How we cite our quotes:
There was no love lost between [Hurstwood and his wife]. There was no great feeling of dissatisfaction. Her opinion on any subject was not startling. They did not talk enough together to come to the argument of any one point. In the accepted and popular phrase, she had her ideas and he had his. (9.47)
Uh, hello? Is it not weird that there's "no love lost" between these two and they don't seem to communicate at all yet "there was no great feeling of dissatisfaction?" On what planet is this a satisfying marriage?
Such an atmosphere could hardly come under the category of home life. It ran along by force of habit, by force of conventional opinion.
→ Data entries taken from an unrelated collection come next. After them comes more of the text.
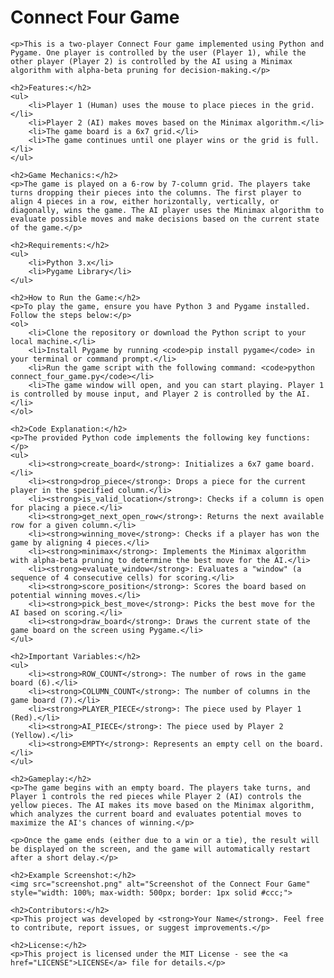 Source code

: <!DOCTYPE html>
<html lang="en">
<head>
    <meta charset="UTF-8">
    <meta name="viewport" content="width=device-width, initial-scale=1.0">


</head>
<body>
    <h1>Connect Four Game</h1>

    <p>This is a two-player Connect Four game implemented using Python and Pygame. One player is controlled by the user (Player 1), while the other player (Player 2) is controlled by the AI using a Minimax algorithm with alpha-beta pruning for decision-making.</p>

    <h2>Features:</h2>
    <ul>
        <li>Player 1 (Human) uses the mouse to place pieces in the grid.</li>
        <li>Player 2 (AI) makes moves based on the Minimax algorithm.</li>
        <li>The game board is a 6x7 grid.</li>
        <li>The game continues until one player wins or the grid is full.</li>
    </ul>

    <h2>Game Mechanics:</h2>
    <p>The game is played on a 6-row by 7-column grid. The players take turns dropping their pieces into the columns. The first player to align 4 pieces in a row, either horizontally, vertically, or diagonally, wins the game. The AI player uses the Minimax algorithm to evaluate possible moves and make decisions based on the current state of the game.</p>

    <h2>Requirements:</h2>
    <ul>
        <li>Python 3.x</li>
        <li>Pygame Library</li>
    </ul>

    <h2>How to Run the Game:</h2>
    <p>To play the game, ensure you have Python 3 and Pygame installed. Follow the steps below:</p>
    <ol>
        <li>Clone the repository or download the Python script to your local machine.</li>
        <li>Install Pygame by running <code>pip install pygame</code> in your terminal or command prompt.</li>
        <li>Run the game script with the following command: <code>python connect_four_game.py</code></li>
        <li>The game window will open, and you can start playing. Player 1 is controlled by mouse input, and Player 2 is controlled by the AI.</li>
    </ol>

    <h2>Code Explanation:</h2>
    <p>The provided Python code implements the following key functions:</p>
    <ul>
        <li><strong>create_board</strong>: Initializes a 6x7 game board.</li>
        <li><strong>drop_piece</strong>: Drops a piece for the current player in the specified column.</li>
        <li><strong>is_valid_location</strong>: Checks if a column is open for placing a piece.</li>
        <li><strong>get_next_open_row</strong>: Returns the next available row for a given column.</li>
        <li><strong>winning_move</strong>: Checks if a player has won the game by aligning 4 pieces.</li>
        <li><strong>minimax</strong>: Implements the Minimax algorithm with alpha-beta pruning to determine the best move for the AI.</li>
        <li><strong>evaluate_window</strong>: Evaluates a "window" (a sequence of 4 consecutive cells) for scoring.</li>
        <li><strong>score_position</strong>: Scores the board based on potential winning moves.</li>
        <li><strong>pick_best_move</strong>: Picks the best move for the AI based on scoring.</li>
        <li><strong>draw_board</strong>: Draws the current state of the game board on the screen using Pygame.</li>
    </ul>

    <h2>Important Variables:</h2>
    <ul>
        <li><strong>ROW_COUNT</strong>: The number of rows in the game board (6).</li>
        <li><strong>COLUMN_COUNT</strong>: The number of columns in the game board (7).</li>
        <li><strong>PLAYER_PIECE</strong>: The piece used by Player 1 (Red).</li>
        <li><strong>AI_PIECE</strong>: The piece used by Player 2 (Yellow).</li>
        <li><strong>EMPTY</strong>: Represents an empty cell on the board.</li>
    </ul>

    <h2>Gameplay:</h2>
    <p>The game begins with an empty board. The players take turns, and Player 1 controls the red pieces while Player 2 (AI) controls the yellow pieces. The AI makes its move based on the Minimax algorithm, which analyzes the current board and evaluates potential moves to maximize the AI's chances of winning.</p>

    <p>Once the game ends (either due to a win or a tie), the result will be displayed on the screen, and the game will automatically restart after a short delay.</p>

    <h2>Example Screenshot:</h2>
    <img src="screenshot.png" alt="Screenshot of the Connect Four Game" style="width: 100%; max-width: 500px; border: 1px solid #ccc;">

    <h2>Contributors:</h2>
    <p>This project was developed by <strong>Your Name</strong>. Feel free to contribute, report issues, or suggest improvements.</p>

    <h2>License:</h2>
    <p>This project is licensed under the MIT License - see the <a href="LICENSE">LICENSE</a> file for details.</p>

</body>
</html>

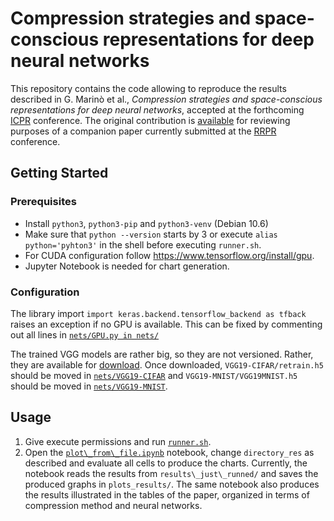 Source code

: # Compression strategies and space-conscious representations for deep neural networks
This repository contains the code allowing to reproduce the results described in G. Marinò et al.,
_Compression strategies and space-conscious representations for deep neural networks_, accepted at
the forthcoming [ICPR](https://www.micc.unifi.it/icpr2020/) conference. The original contribution
is [available](ICPR2020_sHAM.pdf) for reviewing purposes of a companion paper currently submitted at
the [RRPR](https://rrpr2020.sciencesconf.org/) conference.


## Getting Started

### Prerequisites

* Install `python3`, `python3-pip` and `python3-venv` (Debian 10.6)
* Make sure that `python --version` starts by 3 or execute `alias python='pyhton3'` in the shell before executing `runner.sh`.
* For CUDA configuration follow https://www.tensorflow.org/install/gpu.
* Jupyter Notebook is needed for chart generation.

<!--
tensorflow-gpu==2.2.0 or tensorflow==2.2.0
numpy==1.18.1
scikit-learn==0.22.1
scipy==1.4.1
numba==0.49.1
joblib==0.14.1
matplotlib==3.1.3
Anaconda installation

Installation
Go to compressionNN_package and install the package with setup.py
-->
### Configuration
The library import `import keras.backend.tensorflow_backend as tfback` raises an exception if no GPU is available.
This can be fixed by commenting out all lines in [`nets/GPU.py in nets/`](nets/GPU.py)

The trained VGG models are rather big, so they are not versioned. Rather, they are available for [download](https://mega.nz/folder/yKgU2CYD#-Kf3FGZinDe5T6HgLOjxnw).
Once downloaded, `VGG19-CIFAR/retrain.h5 ` should be moved in [`nets/VGG19-CIFAR`](nets/VGG19-CIFAR) and `VGG19-MNIST/VGG19MNIST.h5` should be moved in [`nets/VGG19-MNIST`](nets/VGG19-MNIST).


## Usage
1. Give execute permissions and run [`runner.sh`](runner.sh).
2. Open the [`plot\_from\_file.ipynb`](plot\_from\_file.ipynb) notebook, change `directory_res` as described and evaluate all cells to produce the charts. Currently, the notebook reads the results from `results\_just\_runned/` and saves the produced graphs in `plots_results/`. The same notebook also produces the results illustrated in the tables of the paper, organized in terms of compression method and neural networks.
With the lapse of time it must necessarily become dryer and dryer—must eventually be tinder, easily lighted and destroyed. (9.67)
The metaphor here likening Hurstwood's marriage to tinder creates a truly vivid image of how time acts upon the flimsy foundations of their relationship to eventually result in utter destruction and devastation. (Hey, Dreiser—not bad for a hippopotamus.)
"[Mrs. Hurstwood] was too calculating to jeopardise any advantage she might gain in the way of information by fruitless clamour. Her wrath would never wreak itself in one fell blow […] She still took a faint pride in [Hurstwood], which was augmented by her desire to have her social integrity maintained. (12.1-2)
We've got to wonder whether train wreck marriages like the Hurstwoods's were, in part, products of an era in which women's access to social, economic, and political power was limited. For instance, Mrs. Hurstwood is so calculating and manipulative that she might have actually had a decent career in the business world. With no such professional outlet for her skills, she exercises them in her marriage instead, with disastrous results.